Children and Discipline

Sri Harold Klemp

If any of you who are parents have ever sent your child off to the grandparents for a week, then you know what it’s like when children have it all their own way, without any discipline. Some grandparents don’t listen when you tell them, “Bedtime’s at nine o’clock.” You find out later, when the child comes home, that bedtime was eleven or twelve o’clock or whenever the child would fall asleep from sheer exhaustion.

We can love our children, but the greatest service we can give them is discipline. We can show them how to grow up in this society as ECK children who are acquainted with the Sound and Light of Divine Spirit. We can do the Spiritual Exercises of ECK with them so that they can establish for themselves a foundation built on something other than the human love of their parents or, later in life, their loved ones. . . .

Sometimes you just wonder, What are we as a civilization doing? The other evening I went downstairs in the hotel and saw all these video games. I was curious about Pac-Man. Games like this are like anything else: It’s not the game but what we do with it. Unfortunately, it has become almost an addiction for some children. They don’t have anything to replace it that they consider to be better.

Whenever we get too much of any one thing and it rules our life so that we lose control, then we have to consider very carefully: Is this for our best interest? This is when our lives are out of balance, with excesses of any kind—the passions of the mind.

It’s an interesting thing: People are looking for adventure, and when we are not able to go inwardly and find this adventure, we look outwardly. We look to our [electronic devices]. . . . This is not a criticism of them. But we owe ourselves a greater awareness than accepting the consciousness of another individual feeding us his ideas in a steady stream through the television set, through stories, and even through games like Pac-Man. . . .

I’d have to say that people like you and I are on the path of ECK because we love life. So what we do is to look for ways we can grow.

Yet I looked at the whole idea of Pac-Man, and its whole purpose is to destroy. The little man gobbles up dots, and after he gobbles up a certain amount of dots he becomes empowered. That means he can turn around and go chasing the little monsters who were chasing him, but only until they revitalize their forces and come back chasing him. The game teaches our children something we have to consider very carefully.

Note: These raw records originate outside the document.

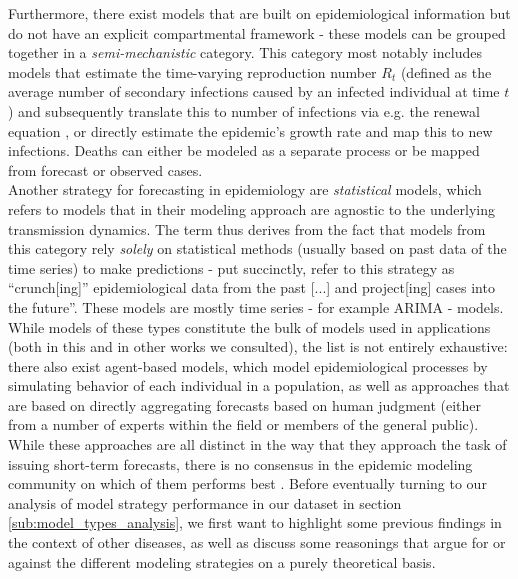Furthermore, there exist models that are built on epidemiological information but do not have an explicit compartmental framework - these models can be grouped together in a \textit{semi-mechanistic} category. This category most notably includes models that estimate the time-varying reproduction number $R_t$ (defined as the average number of secondary infections caused by an infected individual at time $t$) and subsequently translate this to number of infections via e.g. the renewal equation , or directly estimate the epidemic's growth rate and map this to new infections. %
Deaths can either be modeled as a separate process or be mapped from forecast or observed cases. \medskip \\
Another strategy for forecasting in epidemiology are \textit{statistical} models, which %
 refers to models that in their modeling approach are agnostic to the underlying transmission dynamics. The term thus derives from the fact that models from this category rely \textit{solely} on statistical methods (usually based on past data of the time series) to make predictions - put succinctly, \cite{holmdahl_wrong_2020} refer to this strategy as ``crunch[ing]'' epidemiological data from the past [...] and project[ing] cases into the future''. These models are mostly time series - for example ARIMA - models.  \medskip\\
While models of these types constitute the bulk of models used in applications (both in this and in other works we consulted), the list is not entirely exhaustive: there also exist agent-based models, which model epidemiological processes by simulating behavior of each individual in a population, as well as approaches that are based on directly aggregating forecasts based on human judgment (either from a number of experts within the field or members of the general public). \medskip\\
While these approaches are all distinct in the way that they approach the task of issuing short-term forecasts, there is no consensus in the epidemic modeling community on which of them performs best \citep{moran_epidemic_2016}. Before eventually turning to our analysis of model strategy performance in our dataset in section \ref{sub:model_types_analysis}, we first want to highlight some previous findings in the context of other diseases, as well as discuss some reasonings that argue for or against the different modeling strategies on a purely theoretical basis.\\
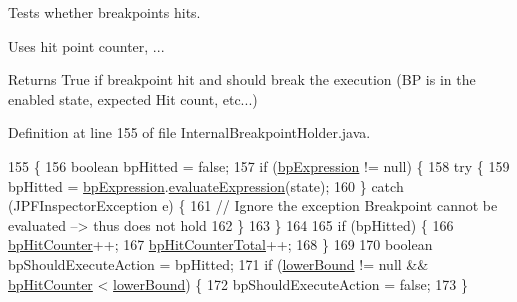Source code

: Tests whether breakpoints hits. 

Uses hit point counter, ...

\begin{DoxyReturn}{Returns}
True if breakpoint hit and should break the execution (BP is in the enabled state, expected Hit count, etc...) 
\end{DoxyReturn}


Definition at line 155 of file Internal\+Breakpoint\+Holder.\+java.


\begin{DoxyCode}
155                                                            \{
156     \textcolor{keywordtype}{boolean} bpHitted = \textcolor{keyword}{false};
157     \textcolor{keywordflow}{if} (\hyperlink{classgov_1_1nasa_1_1jpf_1_1inspector_1_1server_1_1breakpoints_1_1_internal_breakpoint_holder_a67bbb21cd50adbff9c0e2a12ecd7ed66}{bpExpression} != null) \{
158       \textcolor{keywordflow}{try} \{
159         bpHitted = \hyperlink{classgov_1_1nasa_1_1jpf_1_1inspector_1_1server_1_1breakpoints_1_1_internal_breakpoint_holder_a67bbb21cd50adbff9c0e2a12ecd7ed66}{bpExpression}.\hyperlink{interfacegov_1_1nasa_1_1jpf_1_1inspector_1_1server_1_1expression_1_1_expression_boolean_interface_adc81f58d2517d5ccb9ace7f5d8b8211f}{evaluateExpression}(state);
160       \} \textcolor{keywordflow}{catch} (JPFInspectorException e) \{
161         \textcolor{comment}{// Ignore the exception Breakpoint cannot be evaluated --> thus does not hold}
162       \}
163     \}
164 
165     \textcolor{keywordflow}{if} (bpHitted) \{
166       \hyperlink{classgov_1_1nasa_1_1jpf_1_1inspector_1_1server_1_1breakpoints_1_1_internal_breakpoint_holder_aec846067d31df66ea565a3e8bd4e0020}{bpHitCounter}++;
167       \hyperlink{classgov_1_1nasa_1_1jpf_1_1inspector_1_1server_1_1breakpoints_1_1_internal_breakpoint_holder_aa6339c33fa2fa9bb89094609ae7ec656}{bpHitCounterTotal}++;
168     \}
169 
170     \textcolor{keywordtype}{boolean} bpShouldExecuteAction = bpHitted;
171     \textcolor{keywordflow}{if} (\hyperlink{classgov_1_1nasa_1_1jpf_1_1inspector_1_1server_1_1breakpoints_1_1_internal_breakpoint_holder_ae884e78a734be2e3d219243eb2b3aa12}{lowerBound} != null && \hyperlink{classgov_1_1nasa_1_1jpf_1_1inspector_1_1server_1_1breakpoints_1_1_internal_breakpoint_holder_aec846067d31df66ea565a3e8bd4e0020}{bpHitCounter} < \hyperlink{classgov_1_1nasa_1_1jpf_1_1inspector_1_1server_1_1breakpoints_1_1_internal_breakpoint_holder_ae884e78a734be2e3d219243eb2b3aa12}{lowerBound}) \{
172       bpShouldExecuteAction = \textcolor{keyword}{false};
173     \}

\end{DoxyCode}
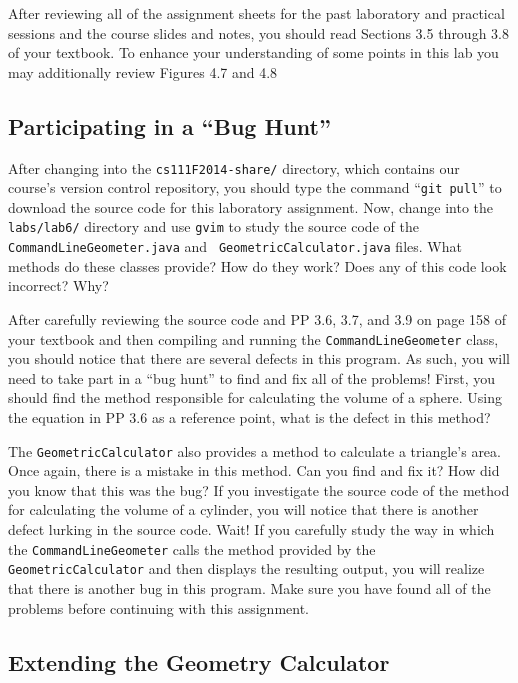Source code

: After reviewing all of the assignment sheets for the past laboratory and practical sessions and the course slides and
notes, you should read Sections 3.5 through 3.8 of your textbook. To enhance your understanding of some points in this
lab you may additionally review Figures 4.7 and 4.8

\vspace*{-.1in}
\subsection*{Participating in a ``Bug Hunt''}

After changing into the {\tt cs111F2014-share/} directory, which contains our course's version control repository, you
should type the command ``{\tt git pull}'' to download the source code for this laboratory assignment. Now, change into
the {\tt labs/lab6/} directory and use {\tt gvim} to study the source code of the {\tt CommandLineGeometer.java} and {\tt
  GeometricCalculator.java} files. What methods do these classes provide? How do they work? Does any of this code look
incorrect? Why?

After carefully reviewing the source code and PP 3.6, 3.7, and 3.9 on page 158 of your textbook and then compiling and
running the {\tt CommandLineGeometer} class, you should notice that there are several defects in this program. As
such, you will need to take part in a ``bug hunt'' to find and fix all of the problems! First, you should find the
method responsible for calculating the volume of a sphere. Using the equation in PP 3.6 as a reference point, what is
the defect in this method?

The {\tt GeometricCalculator} also provides a method to calculate a triangle's area.  Once again, there is a
mistake in this method.  Can you find and fix it? How did you know that this was the bug? If you investigate the source
code of the method for calculating the volume of a cylinder, you will notice that there is another defect lurking in the
source code. Wait! If you carefully study the way in which the {\tt CommandLineGeometer} calls the method
provided by the {\tt GeometricCalculator} and then displays the resulting output, you will realize that there is another
bug in this program. Make sure you have found all of the problems before continuing with this assignment.

\vspace*{-.1in}
\subsection*{Extending the Geometry Calculator}

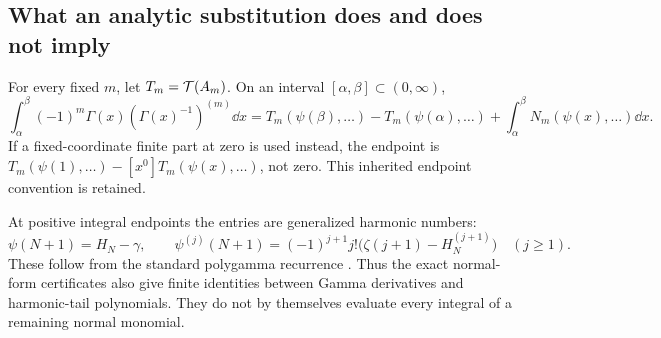 \subsection{What an analytic substitution does and does not imply}
For every fixed $m$, let $T_m=\Prim(A_m)$. On an interval
$[\alpha,\beta]\subset(0,\infty)$,
\begin{equation}\label{ag:eq:ordinary-gamma-integral}
 \int_\alpha^\beta(-1)^m\Gamma(x)(\Gamma(x)^{-1})^{(m)}\dd x
 =T_m(\psi(\beta),\ldots)-T_m(\psi(\alpha),\ldots)
       +\int_\alpha^\beta N_m(\psi(x),\ldots)\dd x.
\end{equation}
If a fixed-coordinate finite part at zero is used instead, the endpoint
is $T_m(\psi(1),\ldots)-[x^0]T_m(\psi(x),\ldots)$, not zero.
This inherited endpoint convention \cite{Manuscript} is retained.

At positive integral endpoints the entries are generalized harmonic
numbers:
\begin{equation}\label{ag:eq:harmonic-substitution}
 \psi(N+1)=H_N-\gamma,\qquad
 \psi^{(j)}(N+1)=(-1)^{j+1}j!\bigl(\zeta(j+1)-H_N^{(j+1)}\bigr)
 \quad(j\ge1).
\end{equation}
These follow from the standard polygamma recurrence \cite{DLMFpsi}.
Thus the exact normal-form certificates also give finite identities
between Gamma derivatives and harmonic-tail polynomials. They do not
by themselves evaluate every integral of a remaining normal monomial.
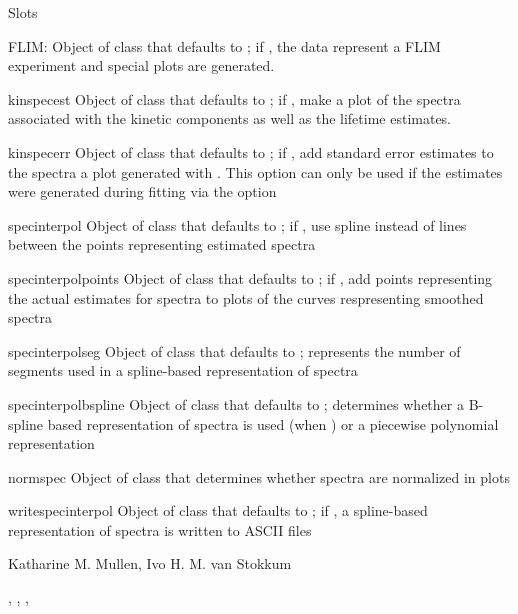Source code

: \begin{Section}{Slots}
{\item[FLIM:] Object of class  that defaults to 
; if , the data represent a FLIM experiment and 
special plots are generated. 
\item[kinspecest] Object of class  that defaults to 
; if , make a plot of the spectra associated with
the kinetic components as well as the lifetime estimates. 
\item[kinspecerr] Object of class  that defaults to 
; if , add standard error estimates to the spectra
a plot generated with .  This option can only be 
used if the estimates were generated during fitting via the option 
\item[specinterpol] Object of class  that defaults to 
; if , use spline instead of lines between 
the points representing estimated spectra
\item[specinterpolpoints] Object of class  that defaults to 
; if , add points representing the actual estimates
for spectra to plots of the curves respresenting smoothed spectra
\item[specinterpolseg] Object of class  that defaults to 
; represents the number of segments used in a spline-based
representation of spectra  
\item[specinterpolbspline] Object of class  that defaults
to ; determines whether a B-spline based representation of
spectra is used (when ) or a piecewise polynomial 
representation 
\item[normspec] Object of class  that determines whether
spectra are normalized in plots

\item[writespecinterpol] Object of class  that defaults to 
; if , a spline-based representation of spectra
is written to ASCII files
}
\end{Section}
\begin{Author}\relax
Katharine M. Mullen, Ivo H. M. van Stokkum
\end{Author}
\begin{SeeAlso}\relax
{}, , , 
\end{SeeAlso}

An ECK parent can say, “My son, my child, please don’t do that,” or better yet, find other activities for him to do. In other words, what most people in this world do to cure a negative trait, whether it’s drinking or whatever, is to try to get rid of it. They’ll say, “I will go on a fast,” or, “I will stop drinking at a certain time.” There’s a better technique, and that’s to replace it with something that will help you more than this negative trait has hurt you. Replace it with something better.